The latest logjam in Parliament is again for a familiar reason, whether the debate on demonetization should conclude with or without voting. Many Opposition parties are unwilling to start the debate unless it is pre-agreed to be followed by a vote, since they see an opportunity to embarrass the government. Equally, the government has stood firm that, there being no hard-and-fast requirement to have a voting debate, there is no reason for them to agree to one.

Why is the world’s largest democracy stuck at this basic level of how to set the agenda for parliamentary discussion, and the manner of such discussion? This is a crucial question. The reality is that India’s Parliament functions with obsolete colonial-era structures, rules and conventions borrowed from 19th century UK, which itself has discarded many of them.

Even more fundamentally, other democracies including the UK and US have significantly updated their legislative structures in ways that are instructive for us in India. The most important of these are changes to their upper houses, the UK House of Lords and the US Senate. However, this column will focus only on the very first milestone that any legislature needs to cross: how to decide what to discuss.

Most importantly, with rare exceptions, the Indian Parliament’s agenda-setting procedures are not strictly rules-based, but rather depend on discretion and consensus. An exception is the rule for no-confidence motions, which are mandatory if demanded in writing by at least 50 MPs.

Decisions on virtually every other kind of agenda item are left to “the Speaker’s discretion,” which actually means by consensus within the Business Advisory Committee (BAC), composed of the floor leaders of all the parties. Decades of following this convention have hardened the dependence on consensus as an article of faith. And anyway, in the absence of consensus in the BAC, neither is it feasible for the Speaker to bulldoze her “discretion,” since it would inevitably fuel disruptions all over again.

So while there is “rule 184” for a voting discussion in the Lok Sabha, and “rule 193” for a non-voting discussion, there is no rule for deciding which should apply in any particular discussion, leaving it to consensus in the BAC!

But it should be obvious to anyone that while consensus among government and opposition parties in Parliament may have worked in the 19th or early 20th century, it is simply impractical today. The Westminster model of parliamentary democracy that we adopted was developed in a far smaller and much more homogenous country, where there were far fewer parties in Parliament.

Even now, the number of parties represented in the UK House of Commons pales in comparison to the unwieldy 36 in our Lok Sabha. But a bigger differentiator than numbers of parties in Parliament, are the stricter rules-based systems in most modern democracies, leaving little to discretion or consensus. Those rules make discussions –-and even voting discussions— commonplace, without being either flippant or unattainable.

Our Parliament needs such rules. First, two non-discretionary rules for voting and non-voting discussions should be introduced. 50 MPs’ signatures mandatorily leading to a non-voting discussion and 100 MPs’ signatures for a mandatory voting-discussion would solve the bottleneck of trying to set the agenda through impractical consensus.

Third, the requirement of 50 MPs’ signatures for launching a no-confidence motion should be raised to 150 MPs.
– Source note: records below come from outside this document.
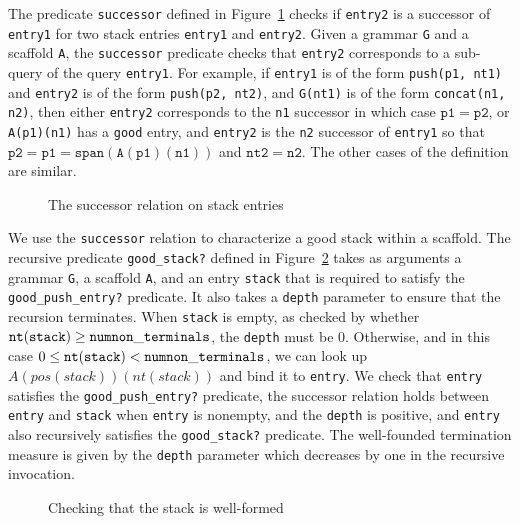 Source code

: \documentclass[sigplan,10pt,anonymous,review]{acmart}\settopmatter{printfolios=true,printccs=false,printacmref=false}
\begin{document}
\begin{CCSXML}
The predicate \texttt{successor} defined in Figure~\ref{pvs:successor}
checks if \texttt{entry2} is a successor of \texttt{entry1} for two stack entries \texttt{entry1} and \texttt{entry2}\@.
Given a grammar \texttt{G} and a scaffold \texttt{A}, the \texttt{successor} predicate checks that \texttt{entry2} corresponds to a sub-query of the query \texttt{entry1}\@.  For example, if \texttt{entry1} is of the form \texttt{push(p1, nt1)}
and \texttt{entry2} is of the form \texttt{push(p2, nt2)}, and \texttt{G(nt1)}
is of the form \texttt{concat(n1, n2)}, then either \texttt{entry2} corresponds to the \texttt{n1} successor in which case $\mathtt{p1} = \mathtt{p2}$, or \texttt{A(p1)(n1)} has a \texttt{good} entry, and \texttt{entry2} is the \texttt{n2} successor of \texttt{entry1} so that $\mathtt{p2} = \mathtt{p1 = span(A(p1)(n1))}$ and $\mathtt{nt2} = \mathtt{n2}$\@.  The other cases of the definition are similar.  
\begin{figure}[h!]
  
    \vspace*{-4mm}
			\caption{\small The successor relation on stack entries}
			\label{pvs:successor}
\end{figure}

We use the \texttt{successor} relation to characterize a good stack within
a scaffold.  The recursive predicate \texttt{good\_stack?} defined in Figure~\ref{pvs:goodstack} takes as arguments a grammar \texttt{G}, a scaffold \texttt{A}, and an entry \texttt{stack} that is required to
satisfy the \texttt{good\_push\_entry?} predicate.  It also takes a \texttt{depth}
parameter to ensure that the recursion terminates.  When \texttt{stack} is empty,
as checked by whether $\mathtt{nt(stack)} \geq \mathtt{num\-non\_terminals}$,
the \texttt{depth} must be $0$.  Otherwise, and in this case
$0\leq \mathtt{nt(stack)} < \mathtt{num\-non\_terminals}$, we can look up
$A(pos(stack))(nt(stack))$ and bind it to \texttt{entry}\@.  We check that
\texttt{entry} satisfies the \texttt{good\_push\_entry?} predicate,
the successor relation holds between \texttt{entry} and \texttt{stack}
when \texttt{entry} is nonempty, and the \texttt{depth} is positive, and
\texttt{entry} also recursively satisfies the \texttt{good\_stack?} predicate.
The well-founded termination measure is given by the \texttt{depth} parameter
which decreases by one in the recursive invocation.  
\begin{figure}[h!]
  
    \vspace*{-4mm}
			\caption{\small Checking that the stack is well-formed}
			\label{pvs:goodstack}
\end{figure}


\end{CCSXML}
\end{document}
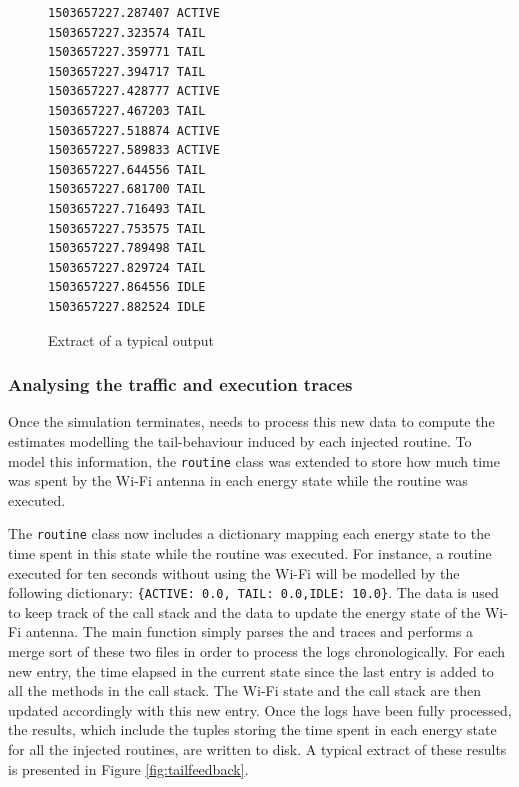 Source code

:\begin{figure}
\begin{lstlisting}
1503657227.287407 ACTIVE
1503657227.323574 TAIL
1503657227.359771 TAIL
1503657227.394717 TAIL
1503657227.428777 ACTIVE
1503657227.467203 TAIL
1503657227.518874 ACTIVE
1503657227.589833 ACTIVE
1503657227.644556 TAIL
1503657227.681700 TAIL
1503657227.716493 TAIL
1503657227.753575 TAIL
1503657227.789498 TAIL
1503657227.829724 TAIL
1503657227.864556 IDLE
1503657227.882524 IDLE
\end{lstlisting}
\caption{Extract of a typical \netstats{} output}
\label{fig:netstats}
\vspace {-0.32in}
\end{figure}

\subsubsection{Analysing the traffic and execution traces}

Once the simulation terminates, \Orka{} needs to process this new data 
to compute the estimates modelling the tail-behaviour induced by each 
injected routine. To model this information, the \texttt{routine} class 
was extended to store how much time was spent by the Wi-Fi antenna in 
each energy state while the routine was executed.

The \texttt{routine} class now includes a dictionary mapping each energy 
state to the time spent in this state while the routine was executed. 
For instance, a routine executed for ten seconds without using the Wi-Fi 
will be modelled by the following dictionary: 
\texttt{\{\textquotesingle{}ACTIVE\textquotesingle{}: 0.0, 
\textquotesingle{}TAIL\textquotesingle{}: 
0.0,\textquotesingle{}IDLE\textquotesingle{}: 10.0\}}. The \logcat{} 
data is used to keep track of the call stack and the \netstats{} data to 
update the energy state of the Wi-Fi antenna. The main function simply 
parses the \logcat{} and \netstats{} traces and performs a merge sort of 
these two files in order to process the logs chronologically. For each 
new entry, the time elapsed in the current state since the last entry is 
added to all the methods in the call stack. The Wi-Fi state and the call 
stack are then updated accordingly with this new entry. Once the logs 
have been fully processed, the results, which include the tuples storing 
the time spent in each energy state for all the injected routines, are 
written to disk. A typical extract of these results is presented in 
Figure \ref{fig:tailfeedback}.

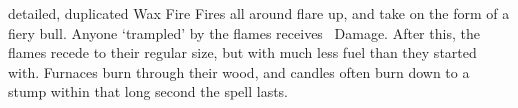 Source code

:   {detailed, duplicated}%
  {Wax}%
  {Fire}%
  {}%
  {Fires all around flare up, and take on the form of a fiery bull.
  Anyone `trampled' by the flames receives \showDam\ Damage.
}%
  {After this, the flames recede to their regular size, but with much less fuel than they started with.
  Furnaces burn through their wood, and candles often burn down to a stump within that long second the spell lasts.}

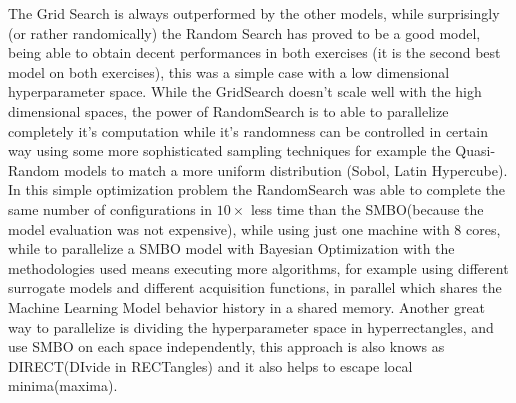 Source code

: \documentclass[12pt, onecolumn]{article}
\begin{document}
The Grid Search is always outperformed by the other models, while surprisingly (or rather randomically) the Random Search has proved to be a good model, being able to obtain decent performances in both exercises (it is the second best model on both exercises), this was a simple case with a low dimensional hyperparameter space.
While the GridSearch doesn't scale well with the high dimensional spaces, the power of RandomSearch is to able to parallelize completely it's computation while it's randomness can be controlled in certain way using some more sophisticated sampling techniques for example the Quasi-Random models to match a more uniform distribution (Sobol, Latin Hypercube).
In this simple optimization problem the RandomSearch was able to complete the same number of configurations in $10\times$ less time than the SMBO(because the model evaluation was not expensive), while using just one machine with 8 cores, while to parallelize a SMBO model with Bayesian Optimization with the methodologies used means executing more algorithms, for example using different surrogate models and different acquisition functions, in parallel which shares the Machine Learning Model behavior history in a shared memory.
Another great way to parallelize is dividing the hyperparameter space in hyperrectangles, and use SMBO on each space independently, this approach is also knows as DIRECT(DIvide in RECTangles) and it also helps to escape local minima(maxima).
\end{document}
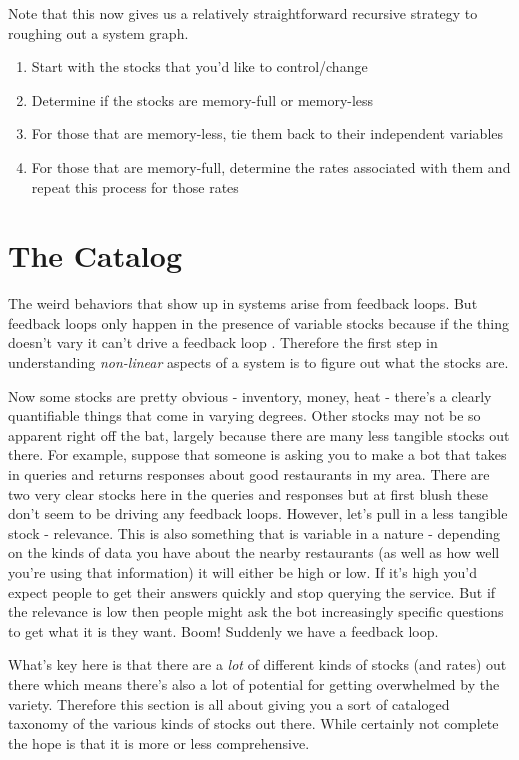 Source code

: \documentclass[11pt,a5paper]{book}
\begin{document}
Note that this now gives us a relatively straightforward recursive strategy to roughing out a system graph. 

\begin{enumerate}
\item Start with the stocks that you'd like to control/change
\item Determine if the stocks are memory-full or memory-less
\item For those that are memory-less, tie them back to their independent variables
\item For those that are memory-full, determine the rates associated with them and repeat this process for those rates
\end{enumerate}

\section{The Catalog}
The weird behaviors that show up in systems arise from feedback loops. But feedback loops only happen in the presence of variable stocks because if the thing doesn't vary it can't drive a feedback loop \cite{meadows}. Therefore the first step in understanding \textit{non-linear} aspects of a system is to figure out what the stocks are.
\newline

Now some stocks are pretty obvious - inventory, money, heat - there's a clearly quantifiable things that come in varying degrees. Other stocks may not be so apparent right off the bat, largely because there are many less tangible stocks out there. For example, suppose that someone is asking you to make a bot that takes in queries and returns responses  about good restaurants in my area. There are two very clear stocks here in the queries and responses but at first blush these don't seem to be driving any feedback loops. However, let's pull in a less tangible stock - relevance. This is also something that is variable in a nature - depending on the kinds of data you have about the nearby restaurants (as well as how well you're using that information) it will either be high or low. If it's high you'd expect people to get their answers quickly and stop querying the service. But if the relevance is low then people might ask the bot increasingly specific questions to get what it is they want. Boom! Suddenly we have a feedback loop. 
\newline

What's key here is that there are a \textit{lot} of different kinds of stocks (and rates) out there which means there's also a lot of potential for getting overwhelmed by the variety. Therefore this section is all about giving you a sort of cataloged taxonomy of the various kinds of stocks out there. While certainly not complete the hope is that it is more or less comprehensive. 
\end{document}
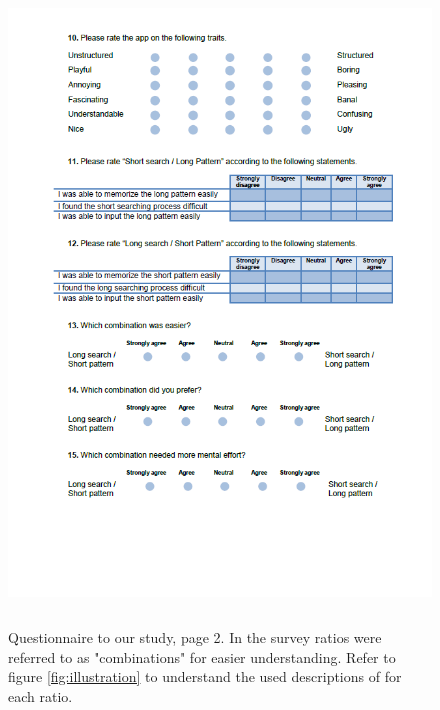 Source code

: \begin{figure}[H]
\includegraphics[width=13cm, height=17cm]{Chapters/graphics/survey2.PNG}
\caption{Questionnaire to our study, page 2. In the survey ratios were referred to as "combinations" for easier understanding. Refer to figure \ref{fig:illustration} to understand the used descriptions of for each ratio.}
\label{fig:survey2}
\end{figure}

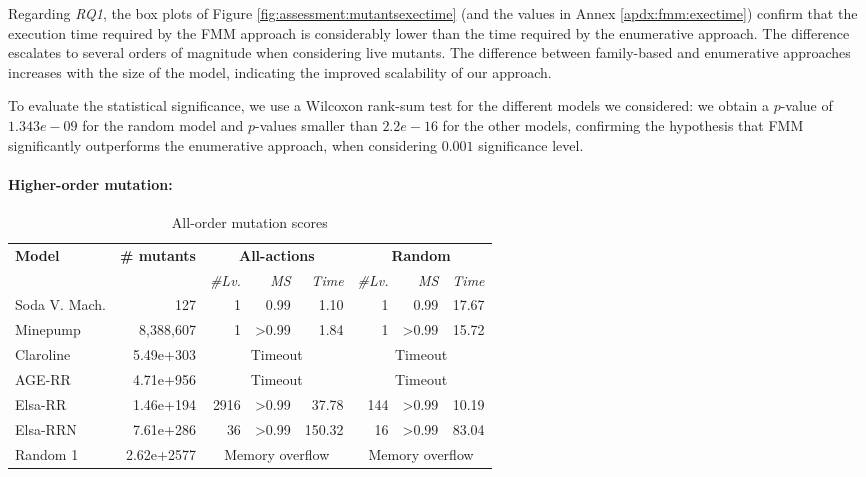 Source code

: Regarding \emph{RQ1}, the box plots of Figure \ref{fig:assessment:mutantsexectime} (and the values in Annex \ref{apdx:fmm:exectime}) confirm that the execution time required by the FMM approach is considerably lower than the time required by the enumerative approach. The difference escalates to several orders of magnitude when considering live mutants. The difference between family-based and enumerative approaches increases with the size of the model, indicating the improved scalability of our approach.

To evaluate the statistical significance, we use a Wilcoxon rank-sum test for the different models we considered: we obtain a $p$-value of $1.343e-09$ for the random model and $p$-values smaller than $2.2e-16$ for the other models, confirming the hypothesis that FMM significantly outperforms the enumerative approach, when considering $0.001$ significance level. 

\paragraph{Higher-order mutation:}

\begin{table}
\centering
\caption{All-order mutation scores}
\begin{small}
\begin{tabular}{l rrrrrrr}
\hline
\textbf{Model}	& \textbf{\# mutants}	& \multicolumn{3}{c}{\textbf{All-actions}}	& \multicolumn{3}{c}{\textbf{Random}}\\
	& 	& \textit{\#Lv.}	& \textit{MS} & \textit{Time}	&  \textit{\#Lv.}	& \textit{MS} & \textit{Time}	 \\
\hline 
Soda V. Mach.	&	127						& 1			& 0.99 & 1.10  & 1 & 0.99 & 17.67 \\
Minepump		&	8,388,607					& 1			& >0.99	& 1.84 & 1	& >0.99 & 15.72 \\
Claroline	&	5.49e+303	& \multicolumn{3}{c}{Timeout} & \multicolumn{3}{c}{Timeout} \\
AGE-RR		&	4.71e+956	 				& \multicolumn{3}{c}{Timeout} & \multicolumn{3}{c}{Timeout} \\
Elsa-RR		&	1.46e+194	& 2916	& >0.99	& 37.78  &  144	& >0.99 & 10.19 \\
Elsa-RRN		&	7.61e+286	& 36			& >0.99	& 150.32  & 16		& >0.99 & 83.04 \\
Random 1		&	2.62e+2577					& \multicolumn{3}{c}{Memory overflow} & \multicolumn{3}{c}{Memory overflow} \\
\hline
\end{tabular}
\end{small}
\label{tab:experiment:fmmexec:norderscore}
\end{table}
After all, it is not a frivolous motion, and anyway requires 272 –a majority of the Lok Sabha’s 543 members—in order to succeed. Together, these three rules would provide an elegant, escalating scale of interventions to deal with issues of varying importance.

Two other non-discretionary rules would also do much to improve Parliament’s functioning and bring it in line with global practices. Thus, the fourth reform should be to introduce, like in the UK, some days in every session dedicated to discussing issues of the Opposition’s choice. A ballot of all Opposition MPs should decide the agenda for such days.

Finally, the fifth reform should be to have rules-based disciplining of the most disruptive MPs, in place of the Speaker’s discretion. This is because, despite the existing provision for the Speaker to have disruptive MPs removed, and the many all-party resolutions to behave well, in reality the Speaker faces much ire if she does actually do so.

A simple, football-like rule of automatic removal of an MP for a day for going into the well for the first time, and for the rest of the session for doing it a second time, would go a long way to restore the dignity of Parliament. In fact, this has already been mooted as a way to solve disruptions in state assemblies, with some presiding officers reportedly favouring it. This would save the Speaker embarrassment, while allowing her discretion over more routine, relatively minor infractions.

Without these changes, it is only to be expected that some opposition parties, denied the ability to legitimately press their point, will routinely attempt disruption. And similarly, it is only natural that the government of the day will routinely deny consensus in the BAC for challenging agenda items, and will only want to allow the least contentious ones.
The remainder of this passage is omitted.